LaTonya Johnson (born 17 August 1975) is a former professional basketball player who played in the WNBA for seven seasons. She also played overseas in Israel and Bulgaria.

==College==
Johnson played at Memphis from 1994 to 1998, where she was a four-year letterwinner. She left Memphis as its third all-time leading scorer (2,232), sixth all-time in rebounds (686), and all-time leader in three-point field goals made (207).

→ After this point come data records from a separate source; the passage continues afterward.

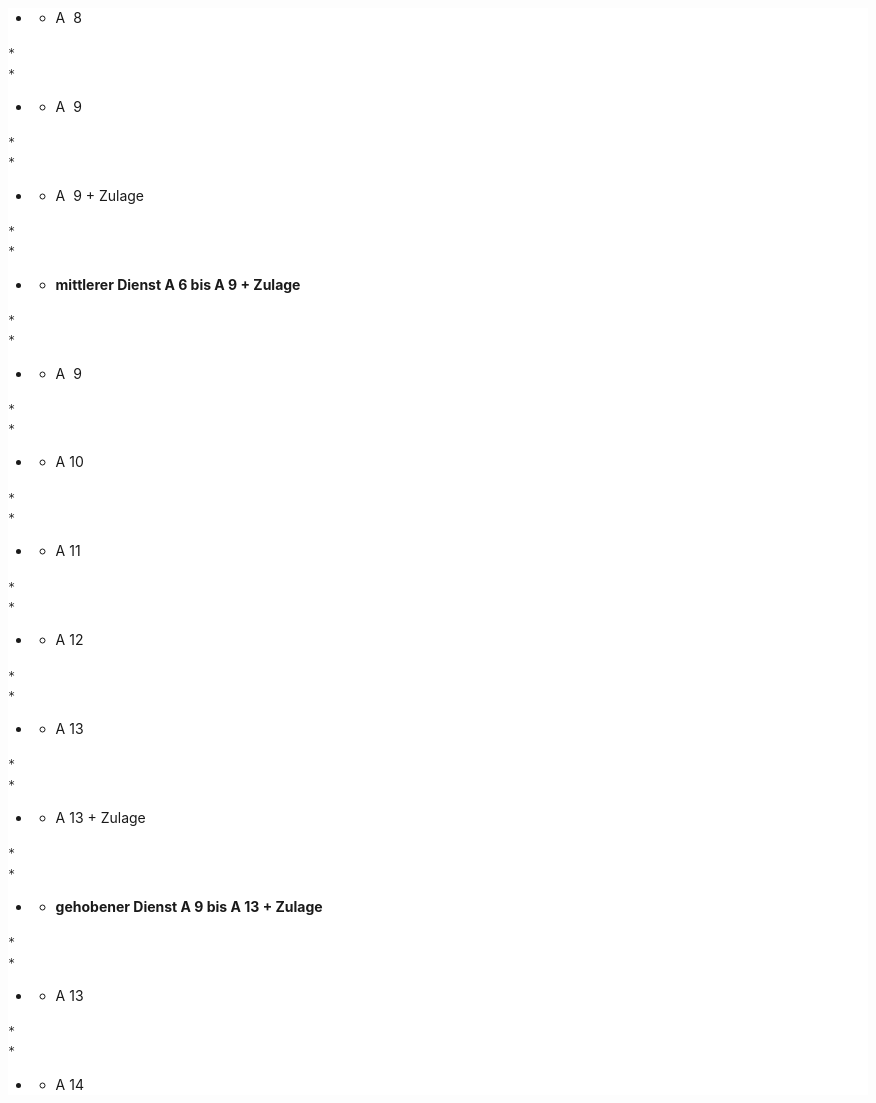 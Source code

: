 *    *   A  8

    *
    *

*    *   A  9

    *
    *

*    *   A  9 + Zulage

    *
    *

*    *   **mittlerer Dienst A 6 bis A 9 + Zulage**

    *
    *

*    *   A  9

    *
    *

*    *   A 10

    *
    *

*    *   A 11

    *
    *

*    *   A 12

    *
    *

*    *   A 13

    *
    *

*    *   A 13 + Zulage

    *
    *

*    *   **gehobener Dienst A 9 bis A 13 + Zulage**

    *
    *

*    *   A 13

    *
    *

*    *   A 14
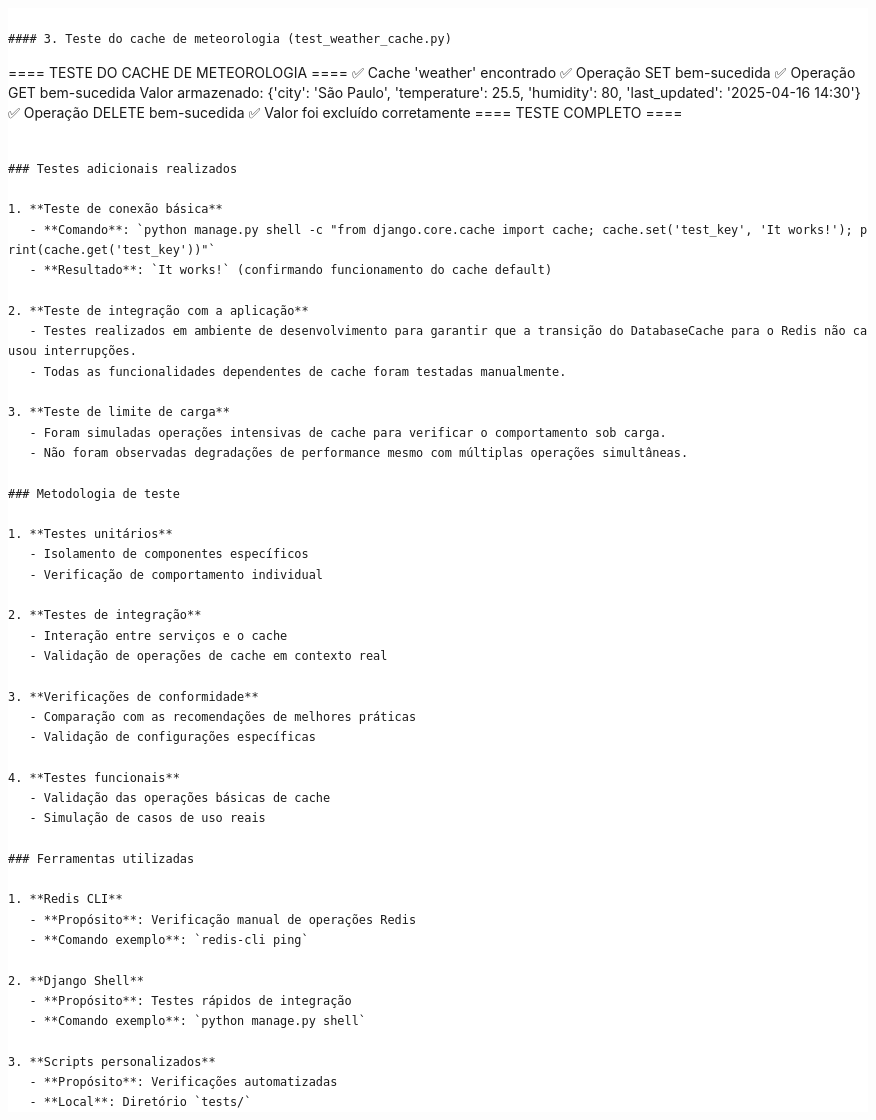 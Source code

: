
 ```

#### 3. Teste do cache de meteorologia (test_weather_cache.py)

```
==== TESTE DO CACHE DE METEOROLOGIA ====
✅ Cache 'weather' encontrado
✅ Operação SET bem-sucedida
✅ Operação GET bem-sucedida
   Valor armazenado: {'city': 'São Paulo', 'temperature': 25.5, 'humidity': 80, 'last_updated': '2025-04-16 14:30'}
✅ Operação DELETE bem-sucedida
✅ Valor foi excluído corretamente
==== TESTE COMPLETO ====
```

### Testes adicionais realizados

1. **Teste de conexão básica**
   - **Comando**: `python manage.py shell -c "from django.core.cache import cache; cache.set('test_key', 'It works!'); print(cache.get('test_key'))"`
   - **Resultado**: `It works!` (confirmando funcionamento do cache default)

2. **Teste de integração com a aplicação**
   - Testes realizados em ambiente de desenvolvimento para garantir que a transição do DatabaseCache para o Redis não causou interrupções.
   - Todas as funcionalidades dependentes de cache foram testadas manualmente.

3. **Teste de limite de carga**
   - Foram simuladas operações intensivas de cache para verificar o comportamento sob carga.
   - Não foram observadas degradações de performance mesmo com múltiplas operações simultâneas.

### Metodologia de teste

1. **Testes unitários**
   - Isolamento de componentes específicos
   - Verificação de comportamento individual

2. **Testes de integração**
   - Interação entre serviços e o cache
   - Validação de operações de cache em contexto real

3. **Verificações de conformidade**
   - Comparação com as recomendações de melhores práticas
   - Validação de configurações específicas

4. **Testes funcionais**
   - Validação das operações básicas de cache
   - Simulação de casos de uso reais

### Ferramentas utilizadas

1. **Redis CLI**
   - **Propósito**: Verificação manual de operações Redis
   - **Comando exemplo**: `redis-cli ping`

2. **Django Shell**
   - **Propósito**: Testes rápidos de integração
   - **Comando exemplo**: `python manage.py shell`

3. **Scripts personalizados**
   - **Propósito**: Verificações automatizadas
   - **Local**: Diretório `tests/`

```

During the four years, the team compiled an 86–34 record.

==Career statistics==

===WNBA===

====Regular season====

| Year | Team | GP | GS | MPG | FG% | 3P% | FT% | RPG | APG | SPG | BPG | TO | PPG |
|---|---|---|---|---|---|---|---|---|---|---|---|---|---|
| 1998 | Utah | 28 | 8 | 17.5 | 40.0 | 28.6 | 61.8 | 1.9 | 0.7 | 0.4 | 0.0 | 1.5 | 5.4 |
| 1999 | Utah | 31 | 18 | 23.2 | 36.5 | 29.3 | 81.0 | 1.7 | 1.6 | 0.7 | 0.3 | 1.3 | 6.5 |
| 2000 | Utah | 29 | 6 | 16.6 | 40.3 | 33.3 | 65.1 | 1.8 | 0.9 | 0.4 | 0.1 | 1.2 | 5.0 |
| 2001 | Utah | 26 | 0 | 8.8 | 26.2 | 16.7 | 78.6 | 0.7 | 0.3 | 0.1 | 0.0 | 0.5 | 1.9 |
| 2002 | Utah | 28 | 1 | 9.6 | 32.9 | 31.3 | 75.0 | 0.7 | 0.4 | 0.3 | 0.1 | 0.5 | 2.7 |
| 2003 | San Antonio | 31 | 1 | 9.0 | 25.4 | 26.1 | 72.7 | 0.8 | 0.3 | 0.1 | 0.0 | 0.5 | 1.9 |
| 2004 | Houston | 6 | 0 | 6.0 | 28.6 | 33.3 | 0.0 | 0.2 | 0.2 | 0.3 | 0.0 | 0.3 | 1.0 |
| Career | 7 years, 2 teams | 179 | 34 | 14.0 | 35.3 | 28.3 | 71.5 | 1.3 | 0.7 | 0.3 | 0.1 | 0.9 | 3.8 |

====Playoffs====

| Year | Team | GP | GS | MPG | FG% | 3P% | FT% | RPG | APG | SPG | BPG | TO | PPG |
|---|---|---|---|---|---|---|---|---|---|---|---|---|---|
| 2001 | Utah | 2 | 0 | 7.5 | 25.0 | 0.0 | 100.0 | 0.5 | 0.0 | 0.0 | 0.5 | 1.5 | 2.0 |
| 2002 | Utah | 5 | 0 | 8.0 | 50.0 | 22.2 | 50.0 | 0.8 | 0.4 | 0.0 | 0.0 | 0.2 | 3.4 |
| Career | 2 years, 1 team | 7 | 0 | 7.9 | 44.4 | 16.7 | 75.0 | 0.7 | 0.3 | 0.0 | 0.1 | 0.6 | 3.0 |

=== College ===

| Year | Team | GP | GS | MPG | FG% | 3P% | FT% | RPG | APG | SPG | BPG | TO | PPG |
| 1994–95 | Memphis | 30 | - | - | 49.6 | 40.2 | 70.3 | 6.1 | 1.4 | 2.4 | 0.2 | - | 17.6 |
| 1995–96 | Memphis | 29 | - | - | 50.2 | 42.1 | 75.2 | 6.5 | 1.0 | 1.9 | 0.2 | - | 20.7 |
| 1996–97 | Memphis | 29 | - | - | 44.7 | 34.6 | 69.6 | 4.9 | 1.2 | 1.7 | 0.1 | - | 15.3 |
| 1997–98 | Memphis | 30 | - | - | 48.0 | 40.5 | 78.8 | 5.7 | 2.0 | 2.5 | 0.2 | - | 21.9 |
| Career |  | 118 | - | - | 48.3 | 39.4 | 74.5 | 5.8 | 1.4 | 2.1 | 0.2 | - | 18.9 |
Statistics retrieved from Sports-Reference.

==Honors and awards==

===College===
- Conference USA Tournament MVP as a senior (1998)
- Conference USA First Team member (1996 and 1998)
- Second team honoree (1997)
- 3x C-USA Player of the Week
- Great Midwest Conference Newcomer of the Year (1995)
- First team all-Great Midwest Conference (as a freshman)
- Basketball Times All-American Honorable Mention (1996 and 1998)
- USA Today Freshman of Influence (1994–95), one of just two Lady Tigers to ever earn that honor.